In Valladolid stand die Frage nach der "rechten Form" der Konquista in religiöser wie politischer Hinsicht, unabhängig von der grundsätzlichen Frage der Legitimität dieser Vorgehensweise, zur Debatte. Keine der beiden Parteien verneinte, darin waren sie sich einig, die Universalisierung christlicher Religion und abendländischer Zivilisation: der eine um jeden Preis, der andere nur friedlich und nach Zustimmung der Indios. Las Casas ließ allerdings die rein europäische Sicht der Dinge hinter sich zurück, er kannte die Problematik vor Ort. Sepúlveda wusste sehr wohl, dass allein die "Ungläubigkeit", das nicht Christ sein, juristisch und theologisch nicht zu begründen war. Deswegen führt er andere Argumente ein: "Die Sünden wider die Natur und die Barbarei der Indios. Der bloße Unglaube hebt zwar die heidnische Herrschaft nicht auf und legitimiert auch nicht die christliche Gewaltanwendung [. . .], aber die Sünden wider die Natur, schon." (die gern und alle Gewalttaten rechfertigende immer wieder angeführte und übertriebene Anklage der Anthropophagie [Kannibalismus], die Menschenopfer, der Unglaube und der Götzendienst, etc., berechtigten die Europäer, die Indios als Sklaven von Natur aus, wie Aristoteles meinte, zu betrachten. Sepúlveda vertrat die Ansicht, dass "die Indios den Spaniern unterlegen sind, so wie die Kinder den Erwachsenen, die Frauen den Männern, ja man kann sogar sagen, wie die Affen den Menschen".

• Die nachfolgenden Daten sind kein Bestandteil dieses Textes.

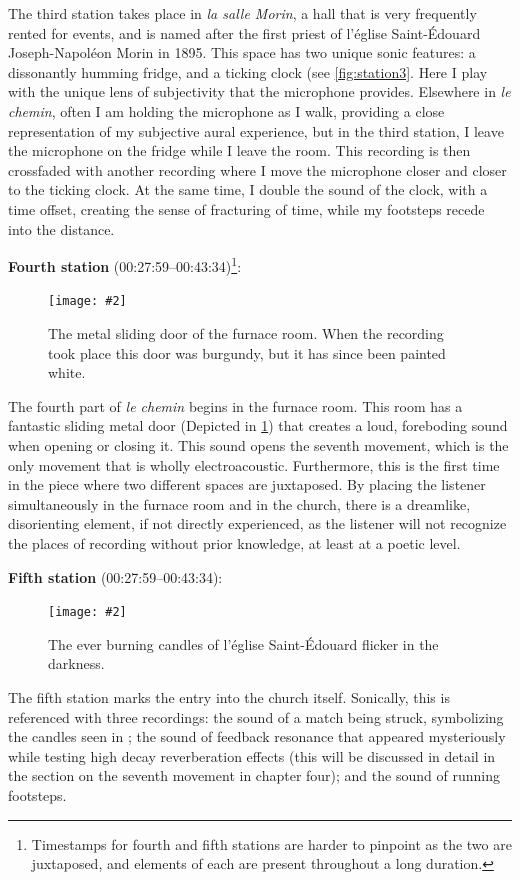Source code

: \documentclass[12pt,twoside,maitrise]{dms_ks}
\newcommand{\customincludegraphics}[4][]{%
    \begin{figure}[H]
        \centering
        \texttt{[image: \#2]}
        \caption{#4}
	\label{#3} 
    \end{figure}
}
\theoremstyle{definition}
\begin{document}
{The third station takes place in \textit{la salle Morin}, a hall that is very frequently rented for events, and is named after the first priest of l'église Saint-Édouard Joseph-Napoléon Morin in 1895. 
This space has two unique sonic features: a dissonantly humming fridge, and a ticking clock (see \cref{fig:station3}. 
Here I play with the unique lens of subjectivity that the microphone provides. 
Elsewhere in \textit{le chemin}, often I am holding the microphone as I walk, providing a close representation of my subjective aural experience, but in the third station, I leave the microphone on the fridge while I leave the room. 
This recording is then crossfaded with another recording where I move the microphone closer and closer to the ticking clock. 
At the same time, I double the sound of the clock, with a time offset, creating the sense of fracturing of time, while my footsteps recede into the distance.

\textbf{Fourth station} (00:27:59--00:43:34)\footnote{Timestamps for fourth and fifth stations are harder to pinpoint as the two are juxtaposed, and elements of each are present throughout a long duration.}:

\customincludegraphics[scale=0.25]{DSC00157.JPG}{fig:station4}{The metal sliding door of the furnace room. When the recording took place this door was burgundy, but it has since been painted white.}%

The fourth part of \textit{le chemin} begins in the furnace room. 
This room has a fantastic sliding metal door (Depicted in \cref{fig:station4}) that creates a loud, foreboding sound when opening or closing it. 
This sound opens the seventh movement, which is the only movement that is wholly electroacoustic. 
Furthermore, this is the first time in the piece where two different spaces are juxtaposed. 
By placing the listener simultaneously in the furnace room and in the church, there is a dreamlike, disorienting element, if not directly experienced, as the listener will not recognize the places of recording without prior knowledge, at least at a poetic level.

\textbf{Fifth station} (00:27:59--00:43:34):

\customincludegraphics[scale=0.05]{candles.JPG}{station5}{The ever burning candles of l'église Saint-Édouard flicker in the darkness.}%

The fifth station marks the entry into the church itself. 
Sonically, this is referenced with three recordings: the sound of a match being struck, symbolizing the candles seen in ; the sound of feedback resonance that appeared mysteriously while testing high decay reverberation effects (this will be discussed in detail in the section on the seventh movement in chapter four); and the sound of running footsteps. 

}
\end{document}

Die Europäer konnten aber zum Wohle der Indios eingreifen. Sepúlveda sah in der Konquista eine Art von "Schocktherapie". Las Casas dagegen betonte die dringende Notwendigkeit, die Krone müsse die überseeische Expansion und Evangelisierung durch die Ansiedlung spanischer Bauern, Missionare und Kaufleute finanzieren, und zwar über eine besondere Steuer. Das war zum ersten Mal ein ernstzunehmender Vorschlag, die Kosten der Konquista nicht wie bisher auf die Indios, sondern auf die Europäer abzuwälzen. Sepúlveda jedoch hielt dieses Modell für unfinanzierbar.

In der Frage der Legitimität der Konquista kamen die Kommissionsmitglieder zu keinem eindeutigen Urteil. Gerade deshalb reklamierten sowohl Las Casas als auch Sepúlveda den Erfolg für sich. Die Unbestimmtheit des Ergebnisses des Disputes hatte allerdings zur Folge, dass die Diskussionen über "Requerimiento" und "Encomienda" weitergingen. Philipp II. sah in der Encomienda ein Übel, das jedoch angesichts der finanziell angespannten Lage nicht umkehrbar war. Erst 1573, als es nichts mehr zu erobern gab, erklärte er die "Conquistas" für nicht mehr zweckmäßig.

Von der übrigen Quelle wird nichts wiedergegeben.